Uplisting vs Shortcut
Side-by-side trajectory, velocity, and editorial themes.
Vacation rental PMS unifies guest communication and reopens its partner API, then goes quiet for four months.
Uplisting is a short-term rental property management platform with deep Airbnb integration. Late 2025 and early 2026 ran three coordinated tracks: a unified guest inbox spanning OTA, SMS, and email; financial reporting overhauls (Client Statements 2.0 in November after the June revamp); and Airbnb-specific automation (alterations, New Listing Promotion, Gap Night Settings). The mobile app was fully rebuilt in January.
The unified-inbox theme is the strongest signal — SMS in August, email in October, the rebuilt mobile app picking it up in January. The Custom Booking Attributes release in November ('first major Public API improvement in years') suggests Uplisting is reopening the partner integration surface. There has been no public release since January 13 — four months of silence is the most notable trajectory feature right now.
Expect Uplisting's next release to cover either AI-assisted guest messaging on top of the unified inbox, the next wave of API endpoints for partners, or Vrbo-side equivalents of the deep Airbnb-integration features. The four-month gap may indicate a major release in preparation.
Shortcut redesigns its API for AI agents and pushes Korey beyond its own walls.
Shortcut is making concrete bets on agent-based work. API v4 entered alpha on May 12 with explicit framing around expanded capabilities and 'agent compatibility' — a positioning shift, not just a version bump. Their in-house AI assistant Korey is expanding outward: right-click access in February, then a dedicated Chrome extension in April that runs on any webpage. Around the strategic work, smaller improvements (Teams on Roadmap, March's SLA Alerts) keep shipping, alongside feed-noise from brand-guide pages being scraped as if they were releases.

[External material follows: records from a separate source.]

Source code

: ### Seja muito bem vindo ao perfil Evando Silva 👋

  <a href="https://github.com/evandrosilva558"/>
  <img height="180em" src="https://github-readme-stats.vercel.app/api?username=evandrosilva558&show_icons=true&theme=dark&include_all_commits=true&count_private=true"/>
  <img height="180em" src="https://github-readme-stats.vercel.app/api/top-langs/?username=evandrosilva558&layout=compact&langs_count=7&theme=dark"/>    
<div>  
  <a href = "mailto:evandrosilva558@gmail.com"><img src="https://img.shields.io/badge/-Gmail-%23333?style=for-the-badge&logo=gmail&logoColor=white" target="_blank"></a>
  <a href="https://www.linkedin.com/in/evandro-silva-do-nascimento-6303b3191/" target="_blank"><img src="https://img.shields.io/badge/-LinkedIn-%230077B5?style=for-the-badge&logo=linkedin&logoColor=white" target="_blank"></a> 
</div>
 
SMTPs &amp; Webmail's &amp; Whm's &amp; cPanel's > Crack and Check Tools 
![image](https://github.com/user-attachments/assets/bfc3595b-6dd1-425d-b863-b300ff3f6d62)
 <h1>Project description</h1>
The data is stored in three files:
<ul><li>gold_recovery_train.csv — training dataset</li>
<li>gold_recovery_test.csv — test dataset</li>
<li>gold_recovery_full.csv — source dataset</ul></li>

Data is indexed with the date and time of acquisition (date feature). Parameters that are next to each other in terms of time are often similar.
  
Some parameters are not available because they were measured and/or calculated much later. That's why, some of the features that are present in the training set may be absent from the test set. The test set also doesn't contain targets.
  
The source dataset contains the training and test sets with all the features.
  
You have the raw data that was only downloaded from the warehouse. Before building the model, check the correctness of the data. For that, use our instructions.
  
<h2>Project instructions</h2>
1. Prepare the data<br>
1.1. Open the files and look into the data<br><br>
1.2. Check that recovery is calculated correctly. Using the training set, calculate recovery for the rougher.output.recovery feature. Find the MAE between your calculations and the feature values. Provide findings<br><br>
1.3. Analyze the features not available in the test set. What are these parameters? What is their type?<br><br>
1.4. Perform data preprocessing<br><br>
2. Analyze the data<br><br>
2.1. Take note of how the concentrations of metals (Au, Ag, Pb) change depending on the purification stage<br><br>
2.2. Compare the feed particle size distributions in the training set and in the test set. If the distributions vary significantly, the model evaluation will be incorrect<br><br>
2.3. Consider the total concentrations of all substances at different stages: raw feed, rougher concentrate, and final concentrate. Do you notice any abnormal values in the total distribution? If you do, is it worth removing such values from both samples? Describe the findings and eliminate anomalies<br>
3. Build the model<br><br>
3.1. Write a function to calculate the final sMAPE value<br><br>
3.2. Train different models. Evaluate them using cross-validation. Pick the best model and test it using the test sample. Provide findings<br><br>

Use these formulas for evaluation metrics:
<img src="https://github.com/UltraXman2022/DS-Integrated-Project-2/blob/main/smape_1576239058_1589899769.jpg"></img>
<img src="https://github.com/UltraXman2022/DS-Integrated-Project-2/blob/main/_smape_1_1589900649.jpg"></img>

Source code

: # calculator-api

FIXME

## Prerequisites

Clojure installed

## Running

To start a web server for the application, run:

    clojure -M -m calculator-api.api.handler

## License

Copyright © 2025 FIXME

Shortcut is positioning itself as the project-management surface that AI agents naturally operate against, not just a PM tool with AI features bolted on. Korey is being pushed from in-app helper toward general-purpose web assistant; the API is being redesigned with external agent consumers in mind. That's a coherent strategic stance the bigger PM players — Jira, Linear, Asana — have not yet made as explicitly. Underlying release cadence stays steady, suggesting these are strategic plays, not panicked pivots.
Expect API v4 to surface MCP-style tooling endpoints and structured action surfaces aimed squarely at agent frameworks. Korey's Chrome extension is likely a stepping stone toward a 'Korey anywhere' positioning — deeper integrations with browser, email, and calendar are the natural next dominoes.